↓↓↓

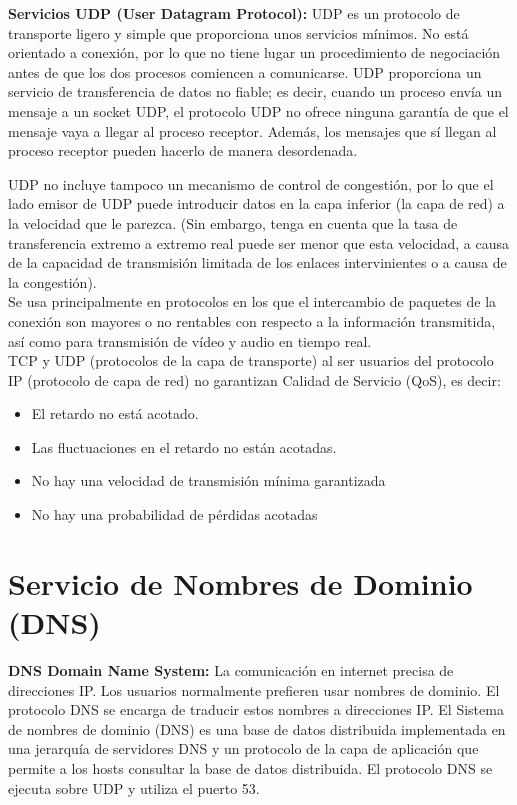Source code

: \documentclass[a4paper,11pt]{article}
\begin{document}
\textbf{Servicios UDP (User Datagram Protocol):} UDP es un protocolo de transporte ligero y simple que proporciona unos servicios mínimos. No está orientado a conexión, por lo que no tiene lugar un procedimiento de negociación antes de que los dos procesos comiencen a comunicarse. UDP proporciona un servicio de transferencia de datos no fiable; es decir, cuando un proceso envía un mensaje a un socket UDP, el protocolo UDP no ofrece ninguna garantía de que el mensaje vaya a llegar al proceso receptor. Además, los mensajes que sí llegan al proceso receptor pueden hacerlo de manera desordenada. 

UDP no incluye tampoco un mecanismo de control de congestión, por lo que el lado emisor de UDP puede introducir datos en la capa inferior (la capa de red) a la velocidad que le parezca. (Sin embargo, tenga en cuenta que la tasa de transferencia extremo a extremo real puede ser menor que esta velocidad, a causa de la capacidad de transmisión limitada de los enlaces intervinientes o a causa de la congestión). \\

Se usa principalmente en protocolos en los que el intercambio de paquetes de la conexión son mayores o no rentables con respecto a la información transmitida, así como para transmisión de vídeo y audio en tiempo real. \\

TCP y UDP (protocolos de la capa de transporte) al ser usuarios del protocolo IP (protocolo de capa de red) no garantizan Calidad de Servicio (QoS), es decir:

\begin{itemize}
\item El retardo no está acotado.
\item Las fluctuaciones en el retardo no están acotadas.
\item No hay una velocidad de transmisión mínima garantizada
\item No hay una probabilidad de pérdidas acotadas
\end{itemize}

\section{Servicio de Nombres de Dominio (DNS)}
\textbf{DNS Domain Name System:} La comunicación en internet precisa de direcciones IP. Los usuarios normalmente prefieren usar nombres de dominio. El protocolo DNS se encarga de traducir estos nombres a direcciones IP. El Sistema de nombres de dominio (DNS) es una base de datos distribuida implementada en una jerarquía de servidores DNS y un protocolo de la capa de aplicación que permite a los hosts consultar la base de datos distribuida. El protocolo DNS se ejecuta sobre UDP y utiliza el puerto 53.\\
\end{document}
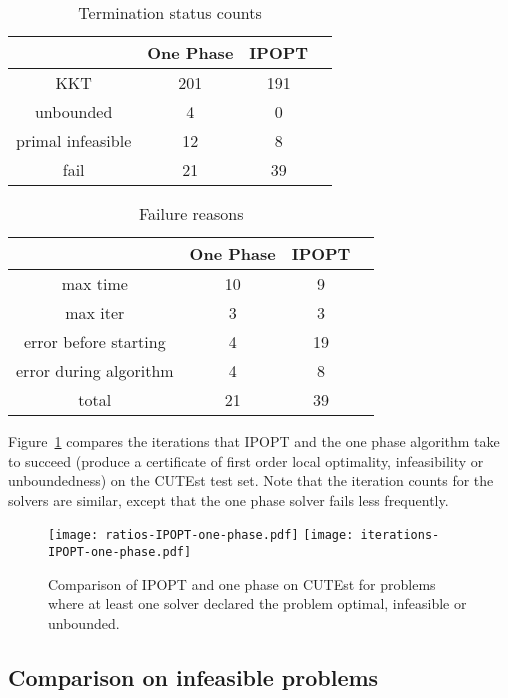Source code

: \documentclass{article}
\begin{document}

\begin{table}[H]
\caption{Termination status counts}\label{tbl:termination-status-counts}
\begin{tabular}{ c c c r }
 &  One Phase &  IPOPT &  \\
  \hline
KKT &  201 & 191 \\
unbounded & 4 & 0  \\
primal infeasible & 12 &  8 \\
fail & 21 & 39 \\
\end{tabular}
\end{table}

\begin{table}[H]
\caption{Failure reasons}\label{tbl:failure-reasons}
\begin{tabular}{ c c c r }
 &  One Phase & IPOPT \\
  \hline
max time & 10 & 9  \\
max iter &  3 & 3 \\
error before starting & 4 & 19 \\
error during algorithm & 4 & 8 \\
\hline
total & 21 & 39
\end{tabular}
\end{table}

Figure~\ref{fig:comparison-IPOPT-on-CUTEst} compares the iterations that IPOPT and the one phase algorithm take to succeed (produce a certificate of first order local optimality, infeasibility or unboundedness) on the CUTEst test set. Note that the iteration counts for the solvers are similar, except that the one phase solver fails less frequently.


\begin{figure}[H]
\texttt{[image: ratios-IPOPT-one-phase.pdf]}
\texttt{[image: iterations-IPOPT-one-phase.pdf]}
\caption{Comparison of IPOPT and one phase on CUTEst for problems where at least one solver declared the problem optimal, infeasible or unbounded.}\label{fig:comparison-IPOPT-on-CUTEst}
\end{figure}


\subsection{Comparison on infeasible problems}\label{sec:infeas}
\end{document}
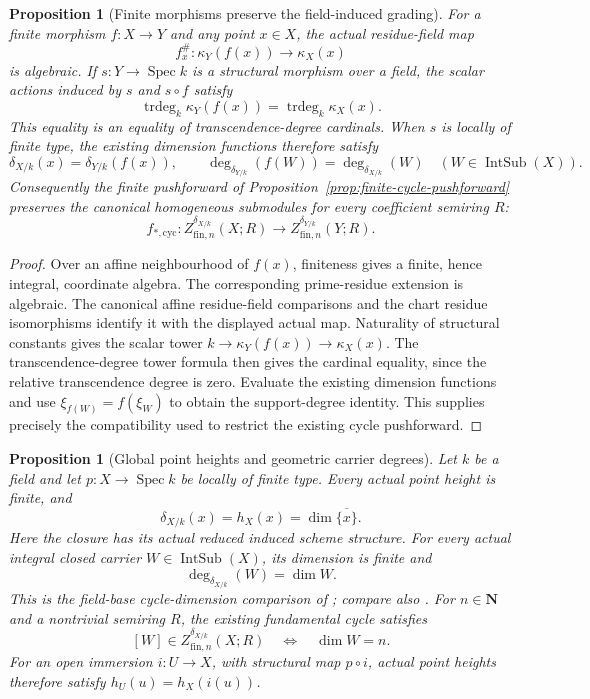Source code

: \documentclass[11pt]{article}
\newtheorem{proposition}[theorem]{Proposition}
\theoremstyle{definition}
\theoremstyle{remark}
\DeclareMathOperator{\Spec}{Spec}
\begin{document}
\begin{proposition}[Finite morphisms preserve the field-induced grading]
\label{prop:finite-field-grading}
For a finite morphism \(f:X\to Y\) and any point \(x\in X\), the
actual residue-field map
\[
 f_x^\#: \kappa_Y(f(x))\longrightarrow\kappa_X(x)
\]
is algebraic. If \(s:Y\to\Spec k\) is a structural morphism over a
field, the scalar actions induced by \(s\) and \(s\circ f\) satisfy
\[
 \operatorname{trdeg}_k\kappa_Y(f(x))
   =\operatorname{trdeg}_k\kappa_X(x).
\]
This equality is an equality of transcendence-degree cardinals.
When \(s\) is locally of finite type, the existing dimension functions
therefore satisfy
\[
 \delta_{X/k}(x)=\delta_{Y/k}(f(x)),
 \qquad
 \deg_{\delta_{Y/k}}(f(W))=\deg_{\delta_{X/k}}(W)
 \quad(W\in\operatorname{IntSub}(X)).
\]
Consequently the finite pushforward of
Proposition~\ref{prop:finite-cycle-pushforward} preserves the canonical
homogeneous submodules for every coefficient semiring \(R\):
\[
 f_{*,\mathrm{cyc}}:
 Z^{\delta_{X/k}}_{\mathrm{fin},n}(X;R)
   \longrightarrow Z^{\delta_{Y/k}}_{\mathrm{fin},n}(Y;R).
\]
\end{proposition}

\begin{proof}
Over an affine neighbourhood of \(f(x)\), finiteness gives a finite,
hence integral, coordinate algebra. The corresponding prime-residue
extension is algebraic. The canonical affine residue-field comparisons
and the chart residue isomorphisms identify it with the displayed actual
map. Naturality of structural constants gives the scalar tower
\(k\to\kappa_Y(f(x))\to\kappa_X(x)\). The transcendence-degree
tower formula \cite{StacksTranscendenceDegreeTower} then gives the cardinal
equality, since the relative transcendence degree is zero. Evaluate the
existing dimension functions and use \(\xi_{f(W)}=f(\xi_W)\) to obtain
the support-degree identity. This supplies precisely the compatibility
used to restrict the existing cycle pushforward.
\end{proof}

\begin{proposition}[Global point heights and geometric carrier degrees]
\label{prop:global-field-carrier-dimension}
Let \(k\) be a field and let \(p:X\to\Spec k\) be locally of
finite type. Every actual point height is finite, and
\[
  \delta_{X/k}(x)=h_X(x)=\dim\overline{\{x\}}.
\]
Here the closure has its actual reduced induced scheme structure.
For every actual integral closed carrier
\(W\in\operatorname{IntSub}(X)\), its dimension is finite and
\[
  \deg_{\delta_{X/k}}(W)=\dim W.
\]
This is the field-base cycle-dimension comparison of
\cite{StacksCycleDimensionComparison}; compare also
\cite{StacksAlgebraicSchemeDimension}.
For \(n\in\mathbf N\) and a nontrivial semiring \(R\), the existing
fundamental cycle satisfies
\[
  [W]\in Z^{\delta_{X/k}}_{\mathrm{fin},n}(X;R)
    \quad\Longleftrightarrow\quad\dim W=n.
\]
For an open immersion \(i:U\to X\), with structural map
\(p\circ i\), actual point heights therefore satisfy
\(h_U(u)=h_X(i(u))\).
\end{proposition}
\end{document}

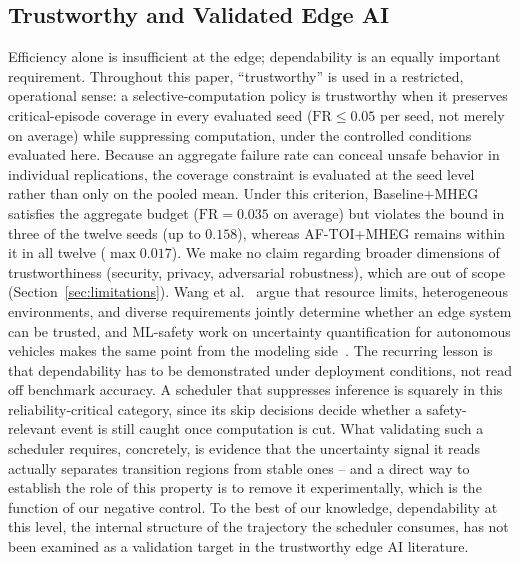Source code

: \documentclass[a4paper,fleqn]{cas-dc}
\begin{document}
\subsection{Trustworthy and Validated Edge AI}
\label{sec:rel_trust}
Efficiency alone is insufficient at the edge; dependability is an equally important requirement.
{\color{\revcolor}Throughout this paper, ``trustworthy'' is used in a restricted,
operational sense: a selective-computation policy is trustworthy when it
preserves critical-episode coverage in every evaluated seed
($\mathrm{FR} \le 0.05$ per seed, not merely on average) while suppressing
computation, under the controlled conditions evaluated here. Because an
aggregate failure rate can conceal unsafe behavior in individual
replications, the coverage constraint is evaluated at the seed level rather
than only on the pooled mean. Under this criterion, Baseline+MHEG satisfies
the aggregate budget ($\mathrm{FR}=0.035$ on average) but violates the bound
in three of the twelve seeds (up to $0.158$), whereas \mbox{AF-TOI}+MHEG
remains within it in all twelve ($\max 0.017$). We make no claim
regarding broader dimensions of trustworthiness (security, privacy, adversarial
robustness), which are out of scope (Section~\ref{sec:limitations}).}
Wang et al.~\cite{wang2025trustworthy} argue that resource limits, heterogeneous
environments, and diverse requirements jointly determine whether an edge system can
be trusted, and ML-safety work on uncertainty quantification for autonomous vehicles
makes the same point from the modeling side~\cite{mcallister2017concrete,mohseni2020mlsafety,hendrycks2022mlsafety}.
The recurring lesson is that dependability has to be demonstrated under deployment
conditions, not read off benchmark accuracy. A scheduler that suppresses inference
is squarely in this reliability-critical category, since its skip decisions decide
whether a safety-relevant event is still caught once computation is cut. What
validating such a scheduler requires, concretely, is evidence that the uncertainty
signal it reads actually separates transition regions from stable ones -- and a direct way to establish the role of this property is to remove it experimentally, which is the function of our negative control. To the best of our knowledge, dependability at this level, the
internal structure of the trajectory the scheduler consumes, has not been examined
as a validation target in the trustworthy edge AI literature.
\end{document}

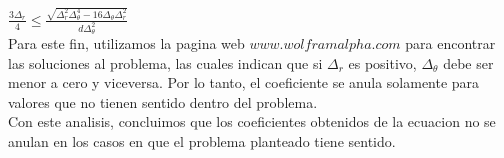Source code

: \documentclass{article}
\begin{document}
$\frac{3 \Delta_r}{4}  \leq \frac{\sqrt{\Delta^2_r \Delta^4_\theta - 16 \Delta_\theta \Delta^2_r}}{d \Delta^2_\theta} $ \\
Para este fin, utilizamos la pagina web $www.wolframalpha.com$ para encontrar las soluciones al problema, las cuales indican que si $\Delta_r$ es positivo, $\Delta_\theta$ debe ser menor a cero y viceversa. Por lo tanto, el coeficiente se anula solamente para valores que no tienen sentido dentro del problema. \\
Con este analisis, concluimos que los coeficientes obtenidos de la ecuacion no se anulan en los casos en que el problema planteado tiene sentido.
\end{document}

↑↑↑

Goal of the exercise: Nothing but the lines from the one with "signal it reads" up to and including the one with "- 16 \Delta_\theta" should be printed, exactly as they read above. Please keep the pictures out.

Answer to this task:
signal it reads actually separates transition regions from stable ones -- and a direct way to establish the role of this property is to remove it experimentally, which is the function of our negative control. To the best of our knowledge, dependability at this level, the
internal structure of the trajectory the scheduler consumes, has not been examined
as a validation target in the trustworthy edge AI literature.
\end{document}

Source code

: \documentclass{article}
\begin{document}
$\frac{3 \Delta_r}{4}  \leq \frac{\sqrt{\Delta^2_r \Delta^4_\theta - 16 \Delta_\theta \Delta^2_r}}{d \Delta^2_\theta} $ \\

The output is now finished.